▶ Task
Say the number of lines in the records below that hold the word "sharp", and only that number.

▶ Records supplied

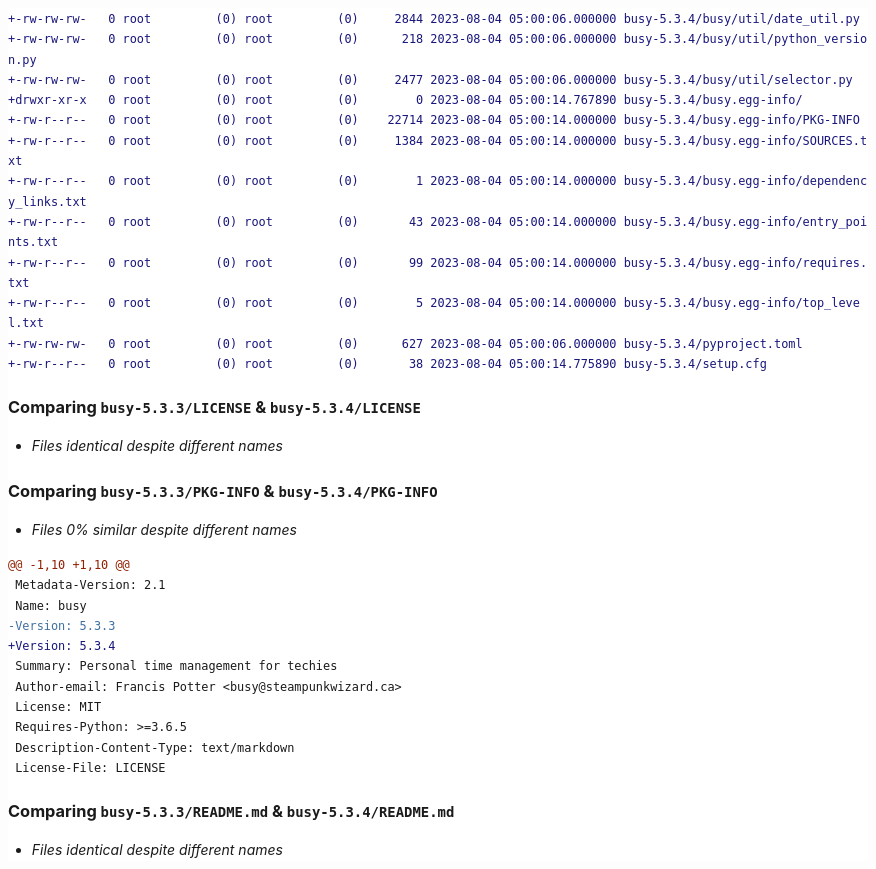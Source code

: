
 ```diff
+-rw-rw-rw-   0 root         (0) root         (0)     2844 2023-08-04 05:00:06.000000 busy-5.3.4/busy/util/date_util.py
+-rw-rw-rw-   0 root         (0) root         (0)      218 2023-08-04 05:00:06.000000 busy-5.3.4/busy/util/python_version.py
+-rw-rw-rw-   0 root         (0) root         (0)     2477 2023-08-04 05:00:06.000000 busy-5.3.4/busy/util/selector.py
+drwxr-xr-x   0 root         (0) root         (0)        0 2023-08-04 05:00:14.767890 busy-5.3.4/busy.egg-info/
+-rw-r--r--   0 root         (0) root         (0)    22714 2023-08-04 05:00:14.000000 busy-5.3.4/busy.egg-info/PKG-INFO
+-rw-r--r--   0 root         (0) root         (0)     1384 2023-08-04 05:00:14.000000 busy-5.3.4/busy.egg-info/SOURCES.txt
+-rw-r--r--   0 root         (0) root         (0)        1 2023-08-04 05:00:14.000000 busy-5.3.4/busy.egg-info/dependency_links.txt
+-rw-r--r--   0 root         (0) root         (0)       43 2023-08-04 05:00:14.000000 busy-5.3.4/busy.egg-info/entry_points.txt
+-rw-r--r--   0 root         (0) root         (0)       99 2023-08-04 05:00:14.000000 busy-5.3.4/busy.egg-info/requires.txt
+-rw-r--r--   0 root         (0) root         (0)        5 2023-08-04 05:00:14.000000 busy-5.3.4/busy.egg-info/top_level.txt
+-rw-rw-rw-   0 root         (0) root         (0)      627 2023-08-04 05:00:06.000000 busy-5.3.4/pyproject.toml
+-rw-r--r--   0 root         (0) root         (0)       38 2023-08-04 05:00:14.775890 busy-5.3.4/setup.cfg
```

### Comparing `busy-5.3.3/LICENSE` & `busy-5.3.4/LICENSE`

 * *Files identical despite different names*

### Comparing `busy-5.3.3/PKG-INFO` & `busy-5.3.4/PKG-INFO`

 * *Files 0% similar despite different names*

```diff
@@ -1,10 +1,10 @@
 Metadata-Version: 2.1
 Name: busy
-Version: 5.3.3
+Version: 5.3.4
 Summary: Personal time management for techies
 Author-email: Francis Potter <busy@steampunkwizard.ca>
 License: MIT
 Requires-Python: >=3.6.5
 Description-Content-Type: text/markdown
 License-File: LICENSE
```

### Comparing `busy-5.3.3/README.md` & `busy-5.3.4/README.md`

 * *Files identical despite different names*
* * *
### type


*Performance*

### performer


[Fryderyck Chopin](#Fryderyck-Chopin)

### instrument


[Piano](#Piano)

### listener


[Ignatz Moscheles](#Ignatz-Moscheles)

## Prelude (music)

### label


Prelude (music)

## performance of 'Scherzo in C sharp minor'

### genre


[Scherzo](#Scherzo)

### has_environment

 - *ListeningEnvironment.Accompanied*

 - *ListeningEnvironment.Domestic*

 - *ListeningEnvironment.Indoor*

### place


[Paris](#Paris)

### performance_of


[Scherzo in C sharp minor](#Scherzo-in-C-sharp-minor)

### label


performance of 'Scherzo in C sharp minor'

▶ Reply
3